**Goal of the exercise**
In the entries below, every line with the string "Enable" is to be reported.

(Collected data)
========
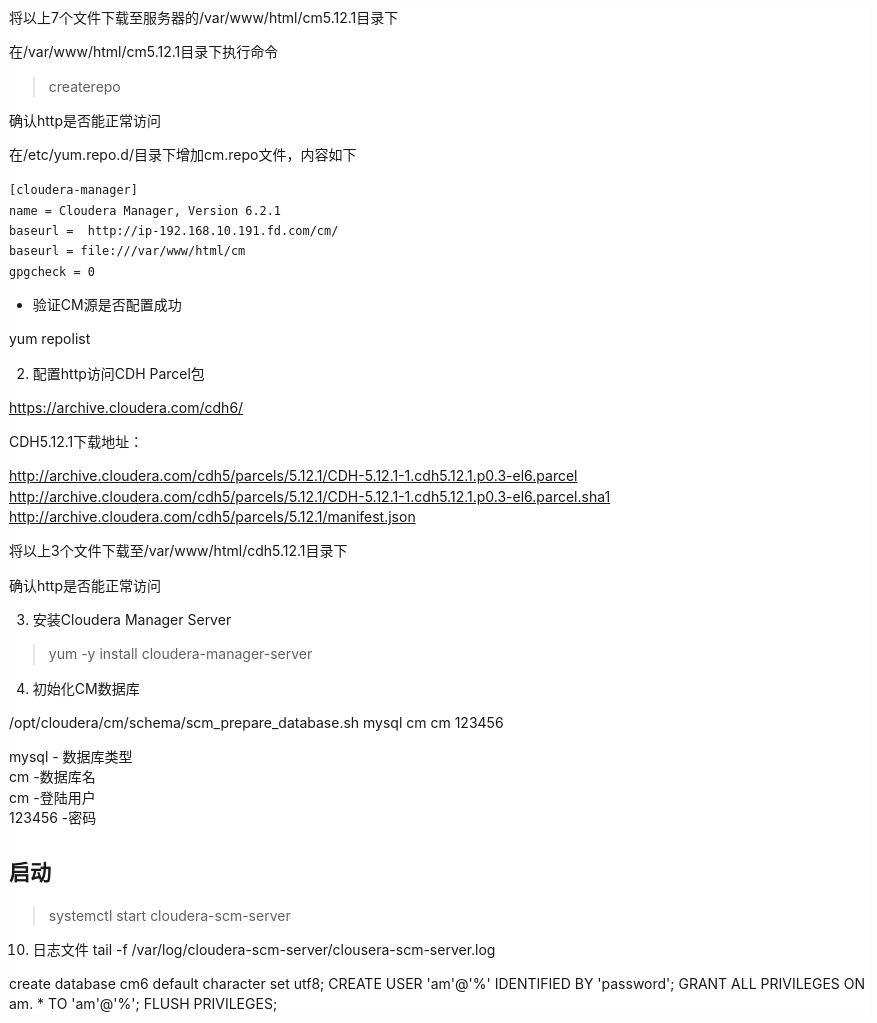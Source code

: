 将以上7个文件下载至服务器的/var/www/html/cm5.12.1目录下

在/var/www/html/cm5.12.1目录下执行命令

> createrepo 

确认http是否能正常访问

在/etc/yum.repo.d/目录下增加cm.repo文件，内容如下

```
[cloudera-manager]
name = Cloudera Manager, Version 6.2.1
baseurl =  http://ip-192.168.10.191.fd.com/cm/
baseurl = file:///var/www/html/cm
gpgcheck = 0
```

* 验证CM源是否配置成功

yum repolist

2. 配置http访问CDH Parcel包

https://archive.cloudera.com/cdh6/

CDH5.12.1下载地址：

http://archive.cloudera.com/cdh5/parcels/5.12.1/CDH-5.12.1-1.cdh5.12.1.p0.3-el6.parcel
http://archive.cloudera.com/cdh5/parcels/5.12.1/CDH-5.12.1-1.cdh5.12.1.p0.3-el6.parcel.sha1
http://archive.cloudera.com/cdh5/parcels/5.12.1/manifest.json

将以上3个文件下载至/var/www/html/cdh5.12.1目录下

确认http是否能正常访问

3. 安装Cloudera Manager Server

> yum -y install cloudera-manager-server

4. 初始化CM数据库

/opt/cloudera/cm/schema/scm_prepare_database.sh mysql cm cm 123456

mysql  - 数据库类型  
cm -数据库名  
cm -登陆用户  
123456 -密码  


## 启动

> systemctl start cloudera-scm-server

10. 日志文件 
tail -f /var/log/cloudera-scm-server/clousera-scm-server.log

create database cm6 default character set utf8;
CREATE USER 'am'@'%' IDENTIFIED BY 'password';
GRANT ALL PRIVILEGES ON am. * TO 'am'@'%';
FLUSH PRIVILEGES;
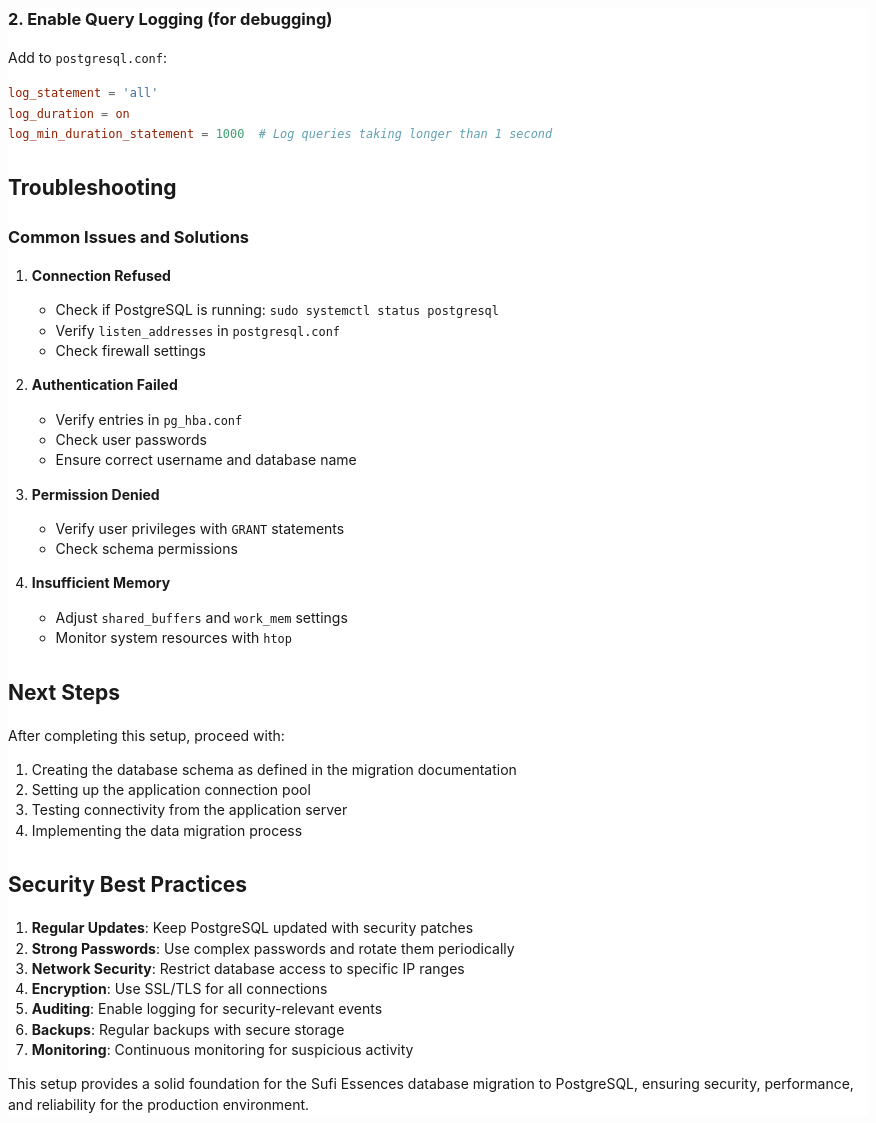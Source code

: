 ### 2. Enable Query Logging (for debugging)
Add to `postgresql.conf`:
```conf
log_statement = 'all'
log_duration = on
log_min_duration_statement = 1000  # Log queries taking longer than 1 second
```

## Troubleshooting

### Common Issues and Solutions

1. **Connection Refused**
   - Check if PostgreSQL is running: `sudo systemctl status postgresql`
   - Verify `listen_addresses` in `postgresql.conf`
   - Check firewall settings

2. **Authentication Failed**
   - Verify entries in `pg_hba.conf`
   - Check user passwords
   - Ensure correct username and database name

3. **Permission Denied**
   - Verify user privileges with `GRANT` statements
   - Check schema permissions

4. **Insufficient Memory**
   - Adjust `shared_buffers` and `work_mem` settings
   - Monitor system resources with `htop`

## Next Steps

After completing this setup, proceed with:
1. Creating the database schema as defined in the migration documentation
2. Setting up the application connection pool
3. Testing connectivity from the application server
4. Implementing the data migration process

## Security Best Practices

1. **Regular Updates**: Keep PostgreSQL updated with security patches
2. **Strong Passwords**: Use complex passwords and rotate them periodically
3. **Network Security**: Restrict database access to specific IP ranges
4. **Encryption**: Use SSL/TLS for all connections
5. **Auditing**: Enable logging for security-relevant events
6. **Backups**: Regular backups with secure storage
7. **Monitoring**: Continuous monitoring for suspicious activity

This setup provides a solid foundation for the Sufi Essences database migration to PostgreSQL, ensuring security, performance, and reliability for the production environment.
========
**Your response**
: ### 2. Enable Query Logging (for debugging)
5. **Auditing**: Enable logging for security-relevant events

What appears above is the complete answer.